/samochody

License Plate Detection and Recognition in Unconstrained Scenarios

Primary LanguagePythonOtherNOASSERTION

Introduction

This repository contains a modified implementation of ECCV 2018 paper "License Plate Detection and Recognition in Unconstrained Scenarios".

Paper webpage: http://sergiomsilva.com/pubs/alpr-unconstrained/

If you use results produced by our code in any publication, please cite this paper:

@INPROCEEDINGS{silva2018a,
  author={S. M. Silva and C. R. Jung}, 
  booktitle={2018 European Conference on Computer Vision (ECCV)}, 
  title={License Plate Detection and Recognition in Unconstrained Scenarios}, 
  year={2018}, 
  pages={580-596}, 
  doi={10.1007/978-3-030-01258-8_36}, 
  month={Sep},}

Modifications made in this fork

TODO

Setup

Requirements

Verified working environment:

  • Ubuntu 18.04
  • nvidia-driver-430
  • CUDA 10.0 (installed from .deb)
  • libcudnn7_7.4.2.24-1 (installed from .deb)
  • python 2.7
  • tensorflow-gpu 1.14.0
  • keras 2.3.1
  • opencv-python 4.2.0.32
  • numpy 1.16.6

Build Darknet

$ cd darknet && make

Download trained models

$ ./get-networks.sh

Training the LP detector

To train the LP detector network from scratch, or fine-tuning it for new samples, you can use the train-detector.py script. In folder samples/train-detector there are 3 annotated samples which are used just for demonstration purposes.
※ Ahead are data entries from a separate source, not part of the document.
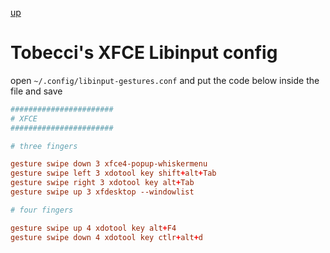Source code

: [up](./README.md)

# Tobecci's XFCE Libinput config

open `~/.config/libinput-gestures.conf` and put the code below inside the file and save

```conf
#######################
# XFCE
#######################

# three fingers

gesture swipe down 3 xfce4-popup-whiskermenu
gesture swipe left 3 xdotool key shift+alt+Tab
gesture swipe right 3 xdotool key alt+Tab
gesture swipe up 3 xfdesktop --windowlist

# four fingers

gesture swipe up 4 xdotool key alt+F4
gesture swipe down 4 xdotool key ctlr+alt+d
```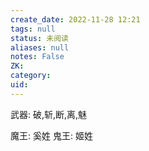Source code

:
 ```yaml
---
create_date: 2022-11-28 12:21
tags: null
status: 未阅读 
aliases: null
notes: False
ZK: 
category: 
uid: 
---
```


武器: 破,斩,断,离,魅

魔王: 奚姓
鬼王: 姬姓
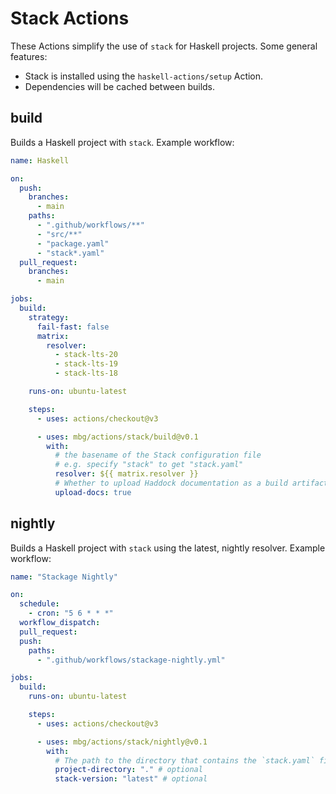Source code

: # Stack Actions

These Actions simplify the use of `stack` for Haskell projects. Some general features:

- Stack is installed using the `haskell-actions/setup` Action.
- Dependencies will be cached between builds.

## build

Builds a Haskell project with `stack`. Example workflow:

```yaml
name: Haskell

on:
  push:
    branches:
      - main
    paths:
      - ".github/workflows/**"
      - "src/**"
      - "package.yaml"
      - "stack*.yaml"
  pull_request:
    branches:
      - main

jobs:
  build:
    strategy:
      fail-fast: false
      matrix:
        resolver:
          - stack-lts-20
          - stack-lts-19
          - stack-lts-18

    runs-on: ubuntu-latest

    steps:
      - uses: actions/checkout@v3

      - uses: mbg/actions/stack/build@v0.1
        with:
          # the basename of the Stack configuration file
          # e.g. specify "stack" to get "stack.yaml"
          resolver: ${{ matrix.resolver }}
          # Whether to upload Haddock documentation as a build artifact
          upload-docs: true
```

## nightly

Builds a Haskell project with `stack` using the latest, nightly resolver. Example workflow:

```yaml
name: "Stackage Nightly"

on:
  schedule:
    - cron: "5 6 * * *"
  workflow_dispatch:
  pull_request:
  push:
    paths:
      - ".github/workflows/stackage-nightly.yml"

jobs:
  build:
    runs-on: ubuntu-latest

    steps:
      - uses: actions/checkout@v3

      - uses: mbg/actions/stack/nightly@v0.1
        with:
          # The path to the directory that contains the `stack.yaml` file
          project-directory: "." # optional
          stack-version: "latest" # optional
```

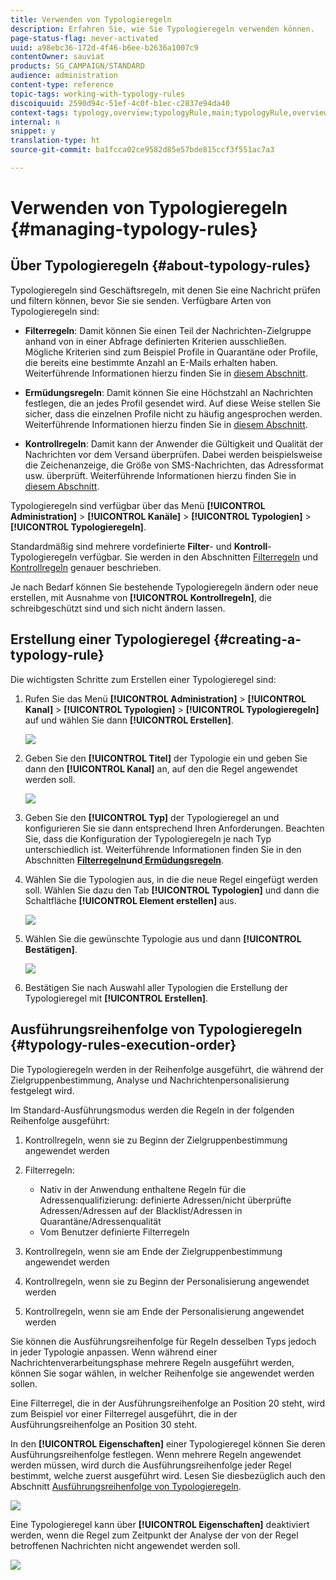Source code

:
 ```yaml
---
title: Verwenden von Typologieregeln
description: Erfahren Sie, wie Sie Typologieregeln verwenden können.
page-status-flag: never-activated
uuid: a98ebc36-172d-4f46-b6ee-b2636a1007c9
contentOwner: sauviat
products: SG_CAMPAIGN/STANDARD
audience: administration
content-type: reference
topic-tags: working-with-typology-rules
discoiquuid: 2590d94c-51ef-4c0f-b1ec-c2837e94da40
context-tags: typology,overview;typologyRule,main;typologyRule,overview
internal: n
snippet: y
translation-type: ht
source-git-commit: ba1fcca02ce9582d85e57bde815ccf3f551ac7a3

---
```



# Verwenden von Typologieregeln {#managing-typology-rules}

## Über Typologieregeln {#about-typology-rules}

Typologieregeln sind Geschäftsregeln, mit denen Sie eine Nachricht prüfen und filtern können, bevor Sie sie senden. Verfügbare Arten von Typologieregeln sind:

* **Filterregeln**: Damit können Sie einen Teil der Nachrichten-Zielgruppe anhand von in einer Abfrage definierten Kriterien ausschließen. Mögliche Kriterien sind zum Beispiel Profile in Quarantäne oder Profile, die bereits eine bestimmte Anzahl an E-Mails erhalten haben. Weiterführende Informationen hierzu finden Sie in [diesem Abschnitt](../../sending/using/filtering-rules.md).

* **Ermüdungsregeln**: Damit können Sie eine Höchstzahl an Nachrichten festlegen, die an jedes Profil gesendet wird. Auf diese Weise stellen Sie sicher, dass die einzelnen Profile nicht zu häufig angesprochen werden. Weiterführende Informationen hierzu finden Sie in [diesem Abschnitt](../../sending/using/fatigue-rules.md).

* **Kontrollregeln**: Damit kann der Anwender die Gültigkeit und Qualität der Nachrichten vor dem Versand überprüfen. Dabei werden beispielsweise die Zeichenanzeige, die Größe von SMS-Nachrichten, das Adressformat usw. überprüft. Weiterführende Informationen hierzu finden Sie in [diesem Abschnitt](../../sending/using/control-rules.md).

Typologieregeln sind verfügbar über das Menü **[!UICONTROL Administration]** > **[!UICONTROL Kanäle]** > **[!UICONTROL Typologien]** > **[!UICONTROL Typologieregeln]**.

Standardmäßig sind mehrere vordefinierte **Filter**- und **Kontroll**-Typologieregeln verfügbar. Sie werden in den Abschnitten [Filterregeln](../../sending/using/fatigue-rules.md) und [Kontrollregeln](../../sending/using/control-rules.md) genauer beschrieben.

Je nach Bedarf können Sie bestehende Typologieregeln ändern oder neue erstellen, mit Ausnahme von **[!UICONTROL Kontrollregeln]**, die schreibgeschützt sind und sich nicht ändern lassen.

## Erstellung einer Typologieregel {#creating-a-typology-rule}

Die wichtigsten Schritte zum Erstellen einer Typologieregel sind:

1. Rufen Sie das Menü **[!UICONTROL Administration]** > **[!UICONTROL Kanal]** > **[!UICONTROL Typologien]** > **[!UICONTROL Typologieregeln]** auf und wählen Sie dann **[!UICONTROL Erstellen]**.

   ![](assets/typology_create-rule.png)

1. Geben Sie den **[!UICONTROL Titel]** der Typologie ein und geben Sie dann den **[!UICONTROL Kanal]** an, auf den die Regel angewendet werden soll.

   ![](assets/typology-rule-label.png)

1. Geben Sie den **[!UICONTROL Typ]** der Typologieregel an und konfigurieren Sie sie dann entsprechend Ihren Anforderungen. Beachten Sie, dass die Konfiguration der Typologieregeln je nach Typ unterschiedlich ist. Weiterführende Informationen finden Sie in den Abschnitten **[Filterregeln](../../sending/using/filtering-rules.md)**und**[ Ermüdungsregeln](../../sending/using/fatigue-rules.md)**.

1. Wählen Sie die Typologien aus, in die die neue Regel eingefügt werden soll. Wählen Sie dazu den Tab **[!UICONTROL Typologien]** und dann die Schaltfläche **[!UICONTROL Element erstellen]** aus.

   ![](assets/typology-typologies-tab.png)

1. Wählen Sie die gewünschte Typologie aus und dann **[!UICONTROL Bestätigen]**.

   ![](assets/typology-link.png)

1. Bestätigen Sie nach Auswahl aller Typologien die Erstellung der Typologieregel mit **[!UICONTROL Erstellen]**.

## Ausführungsreihenfolge von Typologieregeln  {#typology-rules-execution-order}

Die Typologieregeln werden in der Reihenfolge ausgeführt, die während der Zielgruppenbestimmung, Analyse und Nachrichtenpersonalisierung festgelegt wird.

Im Standard-Ausführungsmodus werden die Regeln in der folgenden Reihenfolge ausgeführt:

1. Kontrollregeln, wenn sie zu Beginn der Zielgruppenbestimmung angewendet werden
1. Filterregeln:

   * Nativ in der Anwendung enthaltene Regeln für die Adressenqualifizierung: definierte Adressen/nicht überprüfte Adressen/Adressen auf der Blacklist/Adressen in Quarantäne/Adressenqualität
   * Vom Benutzer definierte Filterregeln

1. Kontrollregeln, wenn sie am Ende der Zielgruppenbestimmung angewendet werden
1. Kontrollregeln, wenn sie zu Beginn der Personalisierung angewendet werden
1. Kontrollregeln, wenn sie am Ende der Personalisierung angewendet werden

Sie können die Ausführungsreihenfolge für Regeln desselben Typs jedoch in jeder Typologie anpassen. Wenn während einer Nachrichtenverarbeitungsphase mehrere Regeln ausgeführt werden, können Sie sogar wählen, in welcher Reihenfolge sie angewendet werden sollen.

Eine Filterregel, die in der Ausführungsreihenfolge an Position 20 steht, wird zum Beispiel vor einer Filterregel ausgeführt, die in der Ausführungsreihenfolge an Position 30 steht.

In den **[!UICONTROL Eigenschaften]** einer Typologieregel können Sie deren Ausführungsreihenfolge festlegen. Wenn mehrere Regeln angewendet werden müssen, wird durch die Ausführungsreihenfolge jeder Regel bestimmt, welche zuerst ausgeführt wird. Lesen Sie diesbezüglich auch den Abschnitt [Ausführungsreihenfolge von Typologieregeln](#typology-rules-execution-order).

![](assets/typology_rule-active.png)

Eine Typologieregel kann über **[!UICONTROL Eigenschaften]** deaktiviert werden, wenn die Regel zum Zeitpunkt der Analyse der von der Regel betroffenen Nachrichten nicht angewendet werden soll.

![](assets/typology_rule-order.png)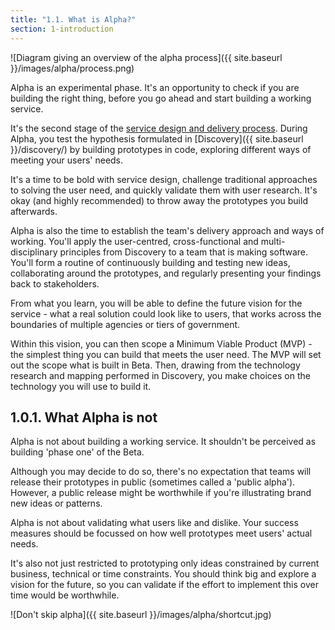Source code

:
 ```yaml
---
title: "1.1. What is Alpha?"
section: 1-introduction
---
```


![Diagram giving an overview of the alpha process]({{ site.baseurl }}/images/alpha/process.png)

Alpha is an experimental phase. It's an opportunity to check if you are building the right thing, before you go ahead and start building a working service.

It's the second stage of the [service design and delivery process](https://www.dto.gov.au/standard/service-design-and-delivery-process/). During Alpha, you test the hypothesis formulated in [Discovery]({{ site.baseurl }}/discovery/) by building prototypes in code, exploring different ways of meeting your users' needs.

It's a time to be bold with service design, challenge traditional approaches to solving the user need, and quickly validate them with user research. It's okay (and highly recommended) to throw away the prototypes you build afterwards.

Alpha is also the time to establish the team's delivery approach and ways of working. You'll apply the user-centred, cross-functional and multi-disciplinary principles from Discovery to a team that is making software. You'll form a routine of continuously building and testing new ideas, collaborating around the prototypes, and regularly presenting your findings back to stakeholders.

From what you learn, you will be able to define the future vision for the service - what a real solution could look like to users, that works across the boundaries of multiple agencies or tiers of government.

Within this vision, you can then scope a Minimum Viable Product (MVP) - the simplest thing you can build that meets the user need. The MVP will set out the scope what is built in Beta. Then, drawing from the technology research and mapping performed in Discovery, you make choices on the technology you will use to build it.

## 1.0.1. What Alpha is not

Alpha is not about building a working service. It shouldn't be perceived as building 'phase one' of the Beta.

Although you may decide to do so, there's no expectation that teams will release their prototypes in public (sometimes called a 'public alpha'). However, a public release might be worthwhile if you're illustrating brand new ideas or patterns.

Alpha is not about validating what users like and dislike. Your success measures should be focussed on how well prototypes meet users' actual needs.

It's also not just restricted to prototyping only ideas constrained by current business, technical or time constraints. You should think big and explore a vision for the future, so you can validate if the effort to implement this over time would be worthwhile.

![Don't skip alpha]({{ site.baseurl }}/images/alpha/shortcut.jpg)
To correctly reproduce our experiments, this folder must be filled with all the annotations provided in the training set, and their respective images transferred from the original datasets.

The following command can be used to train the network from scratch considering the data inside the train-detector folder:

$ mkdir models
$ python create-model.py eccv models/eccv-model-scracth
$ python train-detector.py --model models/eccv-model-scracth --name my-trained-model --train-dir samples/train-detector --output-dir models/my-trained-model/ -op Adam -lr .001 -its 300000 -bs 64

For fine-tunning, use your model with --model option.